A ce sujet, je voudrais livrer cette réflexion. Par systématisme, bien souvent, les internautes ont tendance à désigner l'Etat comme la menace n°1 pour les libertés individuelles. Leur premier réflexe est donc de s'offusquer contre toute tentative de régulation... Mais ce réflexe n'est-il pas daté? Correspond-il vraiment au nouveau monde dans lequel nous basculons ? Les Big Brothers en puissance sont-ils toujours à chercher du côté du politique ou bien ne sont-ils pas plutôt du côté de certains intérêts privés ou d'une mécanique sociale parfois pesante?

De même, je suis aussi partisan d'un encadrement très clair du recours à la vidéosurveillance. A Meaux, la ville dont je suis maire, la vidéosurveillance est un outil efficace de lutte contre la délinquance, où elle a contribué à 435 interpellations depuis le début de l'année! Voilà pourquoi je n'hésite pas à la développer là où c'est nécessaire, avec des limitations draconiennes pour garantir la vie privée. La miniaturisation et l'abaissement du coût des caméras, les logiciels de reconnaissance qui permettent non seulement de filmer une scène donnée mais surtout de suivre et d'enregistrer les déplacements d'un individu, sont autant de paramètres que nous devons prendre en compte pour assurer la sécurité et la liberté de nos concitoyens.

Faut-il donner à n'importe qui le droit de filmer n'importe quoi sans le consentement des personnes à l'image? Combien de temps les vidéos peuvent-ils être conservées? Comment peuvent-ils être exploitées? Tout le monde s'offusquerait qu'une société de sécurité mette en ligne sur Internet une scène filmée dans un hall d'immeuble. Quid de la même scène filmée par un résident avec son téléphone portable? Honnêtement, je n'ai pas de réponse toute faite à ces questions, mais je sais qu'il est de mon devoir d'y réfléchir pour l'avenir de notre société!
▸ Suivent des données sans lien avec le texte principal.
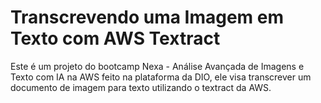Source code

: # Transcrevendo uma Imagem em Texto com AWS Textract

Este é um projeto do bootcamp Nexa - Análise Avançada de Imagens e Texto com IA na AWS feito na plataforma da DIO,
ele visa transcrever um documento de imagem para texto utilizando o textract da AWS.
Cette réflexion sur l'éthique du numérique est un chantier extrêmement large et ambitieux. Garant des libertés publiques, le Parlement a le devoir de s'emparer de ces questions mais il ne peut pas le faire seul. Nous avons besoin des internautes, des citoyens... pour définir les règles qui permettront que l'essor formidable du numérique n'étouffe pas les libertés mais les grandisse. La loi informatique et libertés, qui a débouché sur la création de la CNIL (Commission nationale de l'informatique et des libertés), date de 1978. Avouons que, depuis 1978, le numérique a radicalement changé... Il faut inventer la CNIL du 21e siècle! C'est pour cela que j'ai proposé à mes amis députés UMP de lancer dès cette année un groupe de travail sur numérique et libertés. Avec un objectif en tête: protéger les libertés — en particulier celles des internautes eux-mêmes — sans entraver le développement du numérique!